INFORMATION GIVEN section start

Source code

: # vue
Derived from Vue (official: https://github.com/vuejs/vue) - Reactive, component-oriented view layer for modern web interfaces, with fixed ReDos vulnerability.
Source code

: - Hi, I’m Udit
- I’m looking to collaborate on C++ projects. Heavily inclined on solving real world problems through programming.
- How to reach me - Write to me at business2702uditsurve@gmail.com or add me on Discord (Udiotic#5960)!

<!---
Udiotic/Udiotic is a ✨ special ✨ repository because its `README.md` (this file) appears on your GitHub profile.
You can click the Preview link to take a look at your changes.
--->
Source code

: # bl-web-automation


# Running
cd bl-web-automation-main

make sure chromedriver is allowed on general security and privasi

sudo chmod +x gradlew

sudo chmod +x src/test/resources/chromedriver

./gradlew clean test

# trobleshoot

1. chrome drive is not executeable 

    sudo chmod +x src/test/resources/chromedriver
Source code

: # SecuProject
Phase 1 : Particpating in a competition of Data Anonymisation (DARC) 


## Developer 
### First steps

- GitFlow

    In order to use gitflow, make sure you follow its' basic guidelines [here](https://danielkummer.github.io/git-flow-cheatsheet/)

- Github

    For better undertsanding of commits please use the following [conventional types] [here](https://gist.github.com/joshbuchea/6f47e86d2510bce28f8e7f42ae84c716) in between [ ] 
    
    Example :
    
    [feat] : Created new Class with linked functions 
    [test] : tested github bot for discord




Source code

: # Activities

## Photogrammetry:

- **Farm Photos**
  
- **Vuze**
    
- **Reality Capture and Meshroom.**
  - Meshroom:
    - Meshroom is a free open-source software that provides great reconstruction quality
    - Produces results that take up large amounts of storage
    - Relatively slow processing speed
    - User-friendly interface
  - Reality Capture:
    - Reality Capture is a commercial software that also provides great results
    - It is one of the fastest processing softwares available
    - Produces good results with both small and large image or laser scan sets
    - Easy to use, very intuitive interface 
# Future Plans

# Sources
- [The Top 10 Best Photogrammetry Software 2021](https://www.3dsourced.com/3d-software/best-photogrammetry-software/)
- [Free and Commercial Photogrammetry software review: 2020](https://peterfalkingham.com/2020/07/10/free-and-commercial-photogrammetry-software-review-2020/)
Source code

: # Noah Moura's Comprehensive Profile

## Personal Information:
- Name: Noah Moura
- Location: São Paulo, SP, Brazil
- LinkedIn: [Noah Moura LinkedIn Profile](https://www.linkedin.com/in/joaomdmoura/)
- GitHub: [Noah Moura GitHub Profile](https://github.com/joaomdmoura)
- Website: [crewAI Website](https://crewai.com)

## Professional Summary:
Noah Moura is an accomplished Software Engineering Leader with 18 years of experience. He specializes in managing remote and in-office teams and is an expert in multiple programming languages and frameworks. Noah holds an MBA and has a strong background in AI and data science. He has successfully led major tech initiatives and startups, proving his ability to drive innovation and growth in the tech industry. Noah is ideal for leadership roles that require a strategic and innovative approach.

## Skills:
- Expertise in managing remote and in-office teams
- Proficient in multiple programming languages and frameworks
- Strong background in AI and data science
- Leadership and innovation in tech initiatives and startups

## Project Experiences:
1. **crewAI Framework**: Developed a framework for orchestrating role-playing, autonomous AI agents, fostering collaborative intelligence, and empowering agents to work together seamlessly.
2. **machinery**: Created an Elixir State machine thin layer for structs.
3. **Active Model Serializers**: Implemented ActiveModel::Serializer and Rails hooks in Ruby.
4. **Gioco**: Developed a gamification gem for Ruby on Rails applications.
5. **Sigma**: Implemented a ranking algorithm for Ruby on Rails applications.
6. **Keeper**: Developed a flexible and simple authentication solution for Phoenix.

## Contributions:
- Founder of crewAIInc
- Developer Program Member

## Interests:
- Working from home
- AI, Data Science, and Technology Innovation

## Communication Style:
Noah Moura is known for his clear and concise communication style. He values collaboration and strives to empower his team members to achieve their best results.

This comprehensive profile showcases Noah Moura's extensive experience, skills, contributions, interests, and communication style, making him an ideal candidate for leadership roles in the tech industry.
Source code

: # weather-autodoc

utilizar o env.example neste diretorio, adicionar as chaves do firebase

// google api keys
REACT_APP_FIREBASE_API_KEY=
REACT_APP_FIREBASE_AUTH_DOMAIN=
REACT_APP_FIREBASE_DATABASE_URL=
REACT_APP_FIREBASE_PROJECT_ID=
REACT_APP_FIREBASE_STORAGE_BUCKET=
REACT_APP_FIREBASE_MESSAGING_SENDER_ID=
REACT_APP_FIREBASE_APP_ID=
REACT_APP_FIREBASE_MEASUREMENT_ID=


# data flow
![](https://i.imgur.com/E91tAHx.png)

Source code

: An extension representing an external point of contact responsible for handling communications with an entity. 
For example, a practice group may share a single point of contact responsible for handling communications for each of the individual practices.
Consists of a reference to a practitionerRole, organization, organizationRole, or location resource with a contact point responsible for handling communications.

INFORMATION GIVEN section end

WHAT THE TASK ASKS
Retype every record above exactly as it stands.

SOLVED EXERCISE
Source code

: # vue
Derived from Vue (official: https://github.com/vuejs/vue) - Reactive, component-oriented view layer for modern web interfaces, with fixed ReDos vulnerability.
Source code

: - Hi, I’m Udit
- I’m looking to collaborate on C++ projects. Heavily inclined on solving real world problems through programming.
- How to reach me - Write to me at business2702uditsurve@gmail.com or add me on Discord (Udiotic#5960)!

<!---
Udiotic/Udiotic is a ✨ special ✨ repository because its `README.md` (this file) appears on your GitHub profile.
You can click the Preview link to take a look at your changes.
--->
Source code

: # bl-web-automation


# Running
cd bl-web-automation-main

make sure chromedriver is allowed on general security and privasi

sudo chmod +x gradlew

sudo chmod +x src/test/resources/chromedriver

./gradlew clean test

# trobleshoot

1. chrome drive is not executeable 

    sudo chmod +x src/test/resources/chromedriver
Source code

: # SecuProject
Phase 1 : Particpating in a competition of Data Anonymisation (DARC) 


## Developer 
### First steps

- GitFlow

    In order to use gitflow, make sure you follow its' basic guidelines [here](https://danielkummer.github.io/git-flow-cheatsheet/)

- Github

    For better undertsanding of commits please use the following [conventional types] [here](https://gist.github.com/joshbuchea/6f47e86d2510bce28f8e7f42ae84c716) in between [ ] 
    
    Example :
    
    [feat] : Created new Class with linked functions 
    [test] : tested github bot for discord




Source code

: # Activities

## Photogrammetry:

- **Farm Photos**
  
- **Vuze**
    
- **Reality Capture and Meshroom.**
  - Meshroom:
    - Meshroom is a free open-source software that provides great reconstruction quality
    - Produces results that take up large amounts of storage
    - Relatively slow processing speed
    - User-friendly interface
  - Reality Capture:
    - Reality Capture is a commercial software that also provides great results
    - It is one of the fastest processing softwares available
    - Produces good results with both small and large image or laser scan sets
    - Easy to use, very intuitive interface 
# Future Plans

# Sources
- [The Top 10 Best Photogrammetry Software 2021](https://www.3dsourced.com/3d-software/best-photogrammetry-software/)
- [Free and Commercial Photogrammetry software review: 2020](https://peterfalkingham.com/2020/07/10/free-and-commercial-photogrammetry-software-review-2020/)
Source code

: # Noah Moura's Comprehensive Profile

## Personal Information:
- Name: Noah Moura
- Location: São Paulo, SP, Brazil
- LinkedIn: [Noah Moura LinkedIn Profile](https://www.linkedin.com/in/joaomdmoura/)
- GitHub: [Noah Moura GitHub Profile](https://github.com/joaomdmoura)
- Website: [crewAI Website](https://crewai.com)

## Professional Summary:
Noah Moura is an accomplished Software Engineering Leader with 18 years of experience. He specializes in managing remote and in-office teams and is an expert in multiple programming languages and frameworks. Noah holds an MBA and has a strong background in AI and data science. He has successfully led major tech initiatives and startups, proving his ability to drive innovation and growth in the tech industry. Noah is ideal for leadership roles that require a strategic and innovative approach.

## Skills:
- Expertise in managing remote and in-office teams
- Proficient in multiple programming languages and frameworks
- Strong background in AI and data science
- Leadership and innovation in tech initiatives and startups

## Project Experiences:
1. **crewAI Framework**: Developed a framework for orchestrating role-playing, autonomous AI agents, fostering collaborative intelligence, and empowering agents to work together seamlessly.
2. **machinery**: Created an Elixir State machine thin layer for structs.
3. **Active Model Serializers**: Implemented ActiveModel::Serializer and Rails hooks in Ruby.
4. **Gioco**: Developed a gamification gem for Ruby on Rails applications.
5. **Sigma**: Implemented a ranking algorithm for Ruby on Rails applications.
6. **Keeper**: Developed a flexible and simple authentication solution for Phoenix.

## Contributions:
- Founder of crewAIInc
- Developer Program Member

## Interests:
- Working from home
- AI, Data Science, and Technology Innovation

## Communication Style:
Noah Moura is known for his clear and concise communication style. He values collaboration and strives to empower his team members to achieve their best results.

This comprehensive profile showcases Noah Moura's extensive experience, skills, contributions, interests, and communication style, making him an ideal candidate for leadership roles in the tech industry.
Source code

: # weather-autodoc

utilizar o env.example neste diretorio, adicionar as chaves do firebase

// google api keys
REACT_APP_FIREBASE_API_KEY=
REACT_APP_FIREBASE_AUTH_DOMAIN=
REACT_APP_FIREBASE_DATABASE_URL=
REACT_APP_FIREBASE_PROJECT_ID=
REACT_APP_FIREBASE_STORAGE_BUCKET=
REACT_APP_FIREBASE_MESSAGING_SENDER_ID=
REACT_APP_FIREBASE_APP_ID=
REACT_APP_FIREBASE_MEASUREMENT_ID=


# data flow
![](https://i.imgur.com/E91tAHx.png)

Source code

: An extension representing an external point of contact responsible for handling communications with an entity. 
For example, a practice group may share a single point of contact responsible for handling communications for each of the individual practices.
Consists of a reference to a practitionerRole, organization, organizationRole, or location resource with a contact point responsible for handling communications.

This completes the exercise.